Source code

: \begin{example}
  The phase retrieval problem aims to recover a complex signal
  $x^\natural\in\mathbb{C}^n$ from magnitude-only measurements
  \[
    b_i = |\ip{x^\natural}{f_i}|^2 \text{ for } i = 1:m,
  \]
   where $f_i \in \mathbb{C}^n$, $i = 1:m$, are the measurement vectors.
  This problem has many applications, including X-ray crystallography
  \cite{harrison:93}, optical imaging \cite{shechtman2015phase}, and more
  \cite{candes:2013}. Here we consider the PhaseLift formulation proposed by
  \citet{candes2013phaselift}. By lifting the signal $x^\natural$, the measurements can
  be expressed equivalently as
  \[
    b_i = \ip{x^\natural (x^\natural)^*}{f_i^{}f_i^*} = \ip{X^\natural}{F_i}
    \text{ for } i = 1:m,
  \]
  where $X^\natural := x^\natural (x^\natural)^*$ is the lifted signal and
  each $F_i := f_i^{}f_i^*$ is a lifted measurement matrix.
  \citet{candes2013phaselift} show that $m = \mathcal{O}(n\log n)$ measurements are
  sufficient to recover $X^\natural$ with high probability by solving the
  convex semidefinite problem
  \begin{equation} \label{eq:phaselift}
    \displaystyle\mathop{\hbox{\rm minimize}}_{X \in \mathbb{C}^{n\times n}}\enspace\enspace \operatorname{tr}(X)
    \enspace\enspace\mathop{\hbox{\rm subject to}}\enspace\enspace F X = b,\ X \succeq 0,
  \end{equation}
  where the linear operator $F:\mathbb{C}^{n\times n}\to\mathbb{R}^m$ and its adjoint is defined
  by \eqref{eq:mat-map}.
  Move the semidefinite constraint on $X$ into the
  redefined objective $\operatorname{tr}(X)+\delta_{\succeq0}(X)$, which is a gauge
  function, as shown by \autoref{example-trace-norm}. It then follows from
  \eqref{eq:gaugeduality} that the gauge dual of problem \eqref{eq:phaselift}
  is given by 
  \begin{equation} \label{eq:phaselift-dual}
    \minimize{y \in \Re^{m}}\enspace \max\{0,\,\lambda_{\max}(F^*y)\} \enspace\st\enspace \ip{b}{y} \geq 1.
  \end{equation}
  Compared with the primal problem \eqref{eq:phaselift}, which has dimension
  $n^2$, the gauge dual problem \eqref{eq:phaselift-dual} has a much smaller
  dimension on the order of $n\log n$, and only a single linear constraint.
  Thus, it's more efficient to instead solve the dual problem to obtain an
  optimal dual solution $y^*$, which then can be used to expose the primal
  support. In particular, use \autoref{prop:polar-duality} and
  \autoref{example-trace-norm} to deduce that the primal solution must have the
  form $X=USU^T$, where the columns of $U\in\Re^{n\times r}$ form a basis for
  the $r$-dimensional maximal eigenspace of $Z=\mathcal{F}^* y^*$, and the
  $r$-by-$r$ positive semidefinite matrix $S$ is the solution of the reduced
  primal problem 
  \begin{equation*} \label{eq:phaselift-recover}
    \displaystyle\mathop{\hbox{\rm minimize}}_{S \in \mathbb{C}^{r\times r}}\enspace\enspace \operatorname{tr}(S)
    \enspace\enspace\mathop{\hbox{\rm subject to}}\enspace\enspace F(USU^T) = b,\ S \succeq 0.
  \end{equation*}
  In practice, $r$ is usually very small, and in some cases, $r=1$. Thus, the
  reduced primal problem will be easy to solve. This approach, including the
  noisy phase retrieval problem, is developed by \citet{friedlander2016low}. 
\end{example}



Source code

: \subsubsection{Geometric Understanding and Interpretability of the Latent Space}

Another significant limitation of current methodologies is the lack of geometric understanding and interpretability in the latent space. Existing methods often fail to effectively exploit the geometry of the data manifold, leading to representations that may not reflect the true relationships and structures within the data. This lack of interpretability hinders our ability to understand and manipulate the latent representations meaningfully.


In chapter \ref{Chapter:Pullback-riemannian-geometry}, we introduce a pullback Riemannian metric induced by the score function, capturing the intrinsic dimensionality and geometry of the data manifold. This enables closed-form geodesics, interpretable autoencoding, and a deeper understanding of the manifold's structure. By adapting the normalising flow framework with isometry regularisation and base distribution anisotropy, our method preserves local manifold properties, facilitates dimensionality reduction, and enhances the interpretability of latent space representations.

────────

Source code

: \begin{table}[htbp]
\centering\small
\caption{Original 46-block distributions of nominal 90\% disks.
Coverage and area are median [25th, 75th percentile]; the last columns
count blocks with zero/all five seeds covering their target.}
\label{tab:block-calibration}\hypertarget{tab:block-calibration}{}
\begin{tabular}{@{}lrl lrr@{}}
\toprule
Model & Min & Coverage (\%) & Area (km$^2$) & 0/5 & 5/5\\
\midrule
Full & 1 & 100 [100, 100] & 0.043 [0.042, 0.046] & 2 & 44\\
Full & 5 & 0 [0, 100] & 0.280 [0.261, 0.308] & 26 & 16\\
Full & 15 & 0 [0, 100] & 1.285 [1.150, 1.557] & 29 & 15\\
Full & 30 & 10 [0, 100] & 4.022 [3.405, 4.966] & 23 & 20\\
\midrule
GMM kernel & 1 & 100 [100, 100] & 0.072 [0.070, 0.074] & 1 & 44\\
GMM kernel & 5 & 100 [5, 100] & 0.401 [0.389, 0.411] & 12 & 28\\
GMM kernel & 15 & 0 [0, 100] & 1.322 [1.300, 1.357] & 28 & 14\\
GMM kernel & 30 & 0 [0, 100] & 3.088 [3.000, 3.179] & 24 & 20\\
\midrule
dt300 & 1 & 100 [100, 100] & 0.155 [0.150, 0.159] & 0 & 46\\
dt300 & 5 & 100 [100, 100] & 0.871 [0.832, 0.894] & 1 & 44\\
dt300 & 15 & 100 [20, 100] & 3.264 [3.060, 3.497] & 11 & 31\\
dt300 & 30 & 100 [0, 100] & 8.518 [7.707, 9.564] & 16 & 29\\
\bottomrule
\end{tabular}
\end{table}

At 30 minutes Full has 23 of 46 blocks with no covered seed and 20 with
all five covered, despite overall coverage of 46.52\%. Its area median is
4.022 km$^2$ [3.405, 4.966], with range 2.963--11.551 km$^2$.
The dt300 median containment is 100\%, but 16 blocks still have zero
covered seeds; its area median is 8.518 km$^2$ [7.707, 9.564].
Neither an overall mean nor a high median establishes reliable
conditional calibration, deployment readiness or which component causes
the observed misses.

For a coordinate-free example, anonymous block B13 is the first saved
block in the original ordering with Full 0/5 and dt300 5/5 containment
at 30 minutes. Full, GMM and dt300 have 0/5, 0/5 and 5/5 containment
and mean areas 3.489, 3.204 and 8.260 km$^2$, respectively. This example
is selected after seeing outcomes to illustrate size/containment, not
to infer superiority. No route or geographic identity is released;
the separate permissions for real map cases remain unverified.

────────

**Try it:** Please give back exactly the lines of this listing beginning at the line with "from magnitude-only measurements" and ending with the line with "where $f_i \in", both included, and nothing else.

**Exercise answer:**
  $x^\natural\in\mathbb{C}^n$ from magnitude-only measurements
  \[
    b_i = |\ip{x^\natural}{f_i}|^2 \text{ for } i = 1:m,
  \]
   where $f_i \in \mathbb{C}^n$, $i = 1:m$, are the measurement vectors.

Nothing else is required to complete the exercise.